Yes, there are things I don’t like about where I was before, but is that all that I should ever aspire to? To ‘tough it out’ or worse still, ‘to suck it up’ as they say in my homeland, New Zealand. No thanks.

The reality of the reality has changed and it is a dangerous situation as Gunther explains this:

Our current paradigm is largely a programmed reality, one in which we are led to believe certain things, and where we are essentially spoon fed belief systems and ideas about the way ‘the world really is’. In this paradigm, history repeats itself, and we have limited learning capability simply because the same elements keep reappearing.

It might not be obvious to my friend and many like her, but it’s very obvious to me: I can only learn and experience so much in the standard paradigm. If I am to spend 50 hours a week in the same office for 47 weeks a year for the next 25 years (minimum), what will I actually learn and use? Very little is the obvious and only answer.

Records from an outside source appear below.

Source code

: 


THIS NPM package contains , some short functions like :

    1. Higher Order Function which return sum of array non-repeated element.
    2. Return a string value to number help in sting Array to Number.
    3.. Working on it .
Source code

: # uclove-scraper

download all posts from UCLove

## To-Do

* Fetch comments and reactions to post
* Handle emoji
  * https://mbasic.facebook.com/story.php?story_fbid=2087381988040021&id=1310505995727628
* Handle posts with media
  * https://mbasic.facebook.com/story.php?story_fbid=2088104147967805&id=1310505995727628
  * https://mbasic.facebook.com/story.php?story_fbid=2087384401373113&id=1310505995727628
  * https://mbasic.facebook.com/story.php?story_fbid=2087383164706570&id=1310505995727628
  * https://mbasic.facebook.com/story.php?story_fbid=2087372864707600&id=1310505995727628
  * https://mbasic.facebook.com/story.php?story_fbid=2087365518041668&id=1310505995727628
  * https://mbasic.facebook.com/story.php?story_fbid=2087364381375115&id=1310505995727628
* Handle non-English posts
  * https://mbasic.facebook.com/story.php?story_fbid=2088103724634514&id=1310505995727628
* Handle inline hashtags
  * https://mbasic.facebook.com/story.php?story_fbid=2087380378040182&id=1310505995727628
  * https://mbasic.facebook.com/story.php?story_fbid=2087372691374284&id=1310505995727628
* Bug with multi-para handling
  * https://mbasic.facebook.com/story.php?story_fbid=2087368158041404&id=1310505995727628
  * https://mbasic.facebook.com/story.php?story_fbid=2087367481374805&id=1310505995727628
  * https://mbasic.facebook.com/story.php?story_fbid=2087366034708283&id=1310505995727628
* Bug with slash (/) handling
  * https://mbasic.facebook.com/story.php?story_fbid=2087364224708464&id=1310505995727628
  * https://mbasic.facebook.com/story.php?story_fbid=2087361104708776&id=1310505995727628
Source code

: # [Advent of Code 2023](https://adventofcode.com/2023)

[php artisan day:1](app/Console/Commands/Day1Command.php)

Back to the future, a place of where contribution is valued

The most compelling ‘angle’ from Gunther’s piece for me, here in Bali, is where he mentions the return of the co-op and the need for co-creation. Bali’s community methods of co-creation are so similar to this ideal that a new friend of mine, Alan Yu, is studying Balinese leadership as a doctoral candidate at University of San Diego.

I started to become aware of how the community operated since I became involved in a fundraising campaign after some Balinese houses and temples were destroyed by fire in November, the week after I met Alan. I witnessed the community’s response on mass to the situation – there was no case of people being too busy. It seemed like an instinct to know what was not only right, but natural.

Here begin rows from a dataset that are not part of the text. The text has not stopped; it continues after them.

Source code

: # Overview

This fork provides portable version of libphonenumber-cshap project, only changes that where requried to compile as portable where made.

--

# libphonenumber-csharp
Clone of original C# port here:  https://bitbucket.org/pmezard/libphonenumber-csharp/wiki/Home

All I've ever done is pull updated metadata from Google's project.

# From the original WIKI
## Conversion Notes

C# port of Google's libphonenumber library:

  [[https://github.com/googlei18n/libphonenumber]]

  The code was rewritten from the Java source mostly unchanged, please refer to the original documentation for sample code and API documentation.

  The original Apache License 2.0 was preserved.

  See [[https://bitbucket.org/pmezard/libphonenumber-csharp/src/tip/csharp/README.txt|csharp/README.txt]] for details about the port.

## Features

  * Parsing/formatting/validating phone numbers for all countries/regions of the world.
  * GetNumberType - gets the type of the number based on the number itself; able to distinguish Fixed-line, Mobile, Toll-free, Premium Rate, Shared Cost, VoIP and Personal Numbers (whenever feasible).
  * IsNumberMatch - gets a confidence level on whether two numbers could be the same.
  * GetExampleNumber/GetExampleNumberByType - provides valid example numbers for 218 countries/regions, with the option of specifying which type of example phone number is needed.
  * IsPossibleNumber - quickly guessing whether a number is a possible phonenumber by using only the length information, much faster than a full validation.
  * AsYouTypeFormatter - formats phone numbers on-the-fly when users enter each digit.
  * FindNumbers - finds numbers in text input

It was the same for me on the day of the fire and if we were to go back to the original question: What do I stand for? – I reckon my actions on that day tell it far better than me blogging.

Let me ask you this: what would you do if you saw this?

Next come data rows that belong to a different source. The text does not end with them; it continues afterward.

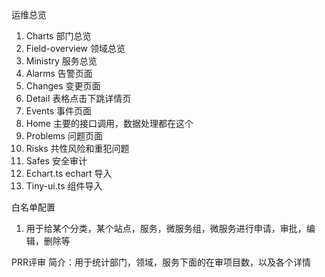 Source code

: 运维总览
1.	Charts 部门总览
2.	Field-overview 领域总览
3.	Ministry 服务总览
10.	Alarms 告警页面
11.	Changes 变更页面
12.	Detail 表格点击下跳详情页
13.	Events 事件页面
14.	Home 主要的接口调用，数据处理都在这个
15.	Problems 问题页面
16.	Risks 共性风险和重犯问题
17.	Safes 安全审计
18.	Echart.ts echart 导入
19.	Tiny-ui.ts 组件导入

白名单配置

1.	用于给某个分类，某个站点，服务，微服务组，微服务进行申请，审批，编辑，删除等

PRR评审
简介：用于统计部门，领域，服务下面的在审项目数，以及各个详情


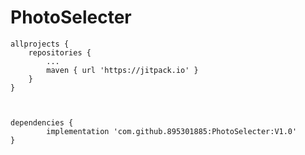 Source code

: # PhotoSelecter

	allprojects {
		repositories {
			...
			maven { url 'https://jitpack.io' }
		}
	}
  
  
  
  	dependencies {
	        implementation 'com.github.895301885:PhotoSelecter:V1.0'
	}
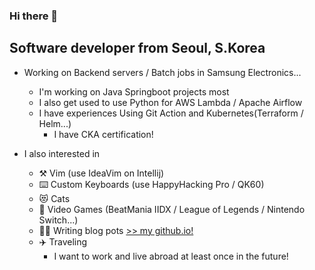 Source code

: ### Hi there 👋

## Software developer from Seoul, S.Korea

- Working on Backend servers / Batch jobs in Samsung Electronics...
  - I'm working on Java Springboot projects most
  - I also get used to use Python for AWS Lambda / Apache Airflow
  - I have experiences Using Git Action and Kubernetes(Terraform / Helm...)
    - I have CKA certification!   

- I also interested in
  - ⚒️ Vim (use IdeaVim on Intellij) 
  - ⌨️ Custom Keyboards (use HappyHacking Pro / QK60) 
  - 😻 Cats
  - 👾 Video Games (BeatMania IIDX / League of Legends / Nintendo Switch...)
  - ✍🏼 Writing blog pots [>> my github.io!](https://kaidenaura.github.io)
  - ✈️ Traveling
    - I want to work and live abroad at least once in the future!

Would you be in the majority (the comfy place) or choose the minority? I question my own motivations each day, but at least I can show this as one example of where I chose the right option, the minority, I ran into the shop to help move the stock when even the local police were just takers of photos.

Why I need to stop talking – I’ve not yet inspired a single person

As Gunther make makes clear, the path of co-creation is not an easy one and it explains why it doesn’t happen in my old industry, Banking. I am one of the worst at what he says below (again, my emphasis in bold).

If you choose the path of (co)creation, then also know this: it is simply not enough to be vocal in social media threads or to lash out at ‘the system’. You need to show up, be self-responsible, and by doing so, we can show up for each other. We need to create cultures of (un)learning, and cultures of doing. This is what opens up the doors for unlimited possibility.

When I read those words, it’s incredibly scary and it’s perhaps why I regularly think of returning to safety of London, where I can go back to my flat and slip back into the queue at the tube station headed for the City. It’s also why I need to hold my nerve when I think (or others say) I need to ‘get on with it’ or ‘focus’.

When there are unlimited possibilities, which there are not in most situations in life, I really don’t see the point (or the way) to rush into something.

Bringing it back to the present, the day-to-day, here in Bali

This week at Tribewanted, Ben asked us something to the effect of ‘what does good look like at Christmas’. My response was:

  • To have found a business partner that wants the same things as me (I could now add ‘stands for’)
  • To have a local project which involves foreigners wanting to co-create and learn (and not thinking of one-way ‘help’)

This blog post has helped a lot in confirming for me why I am here and what I stand for. I reckon I can work these two things out quite easily now.

Do you agree?

Andy in Ubud



2 thoughts on “Why I am here in Bali – Part 1

  1. Really interesting read, within the western world you will often see sustainable, ethical, ‘helping others’ type businesses but the reality of the system means they must make good profits and the underlying motivation of wealth is the most present factor under a guise.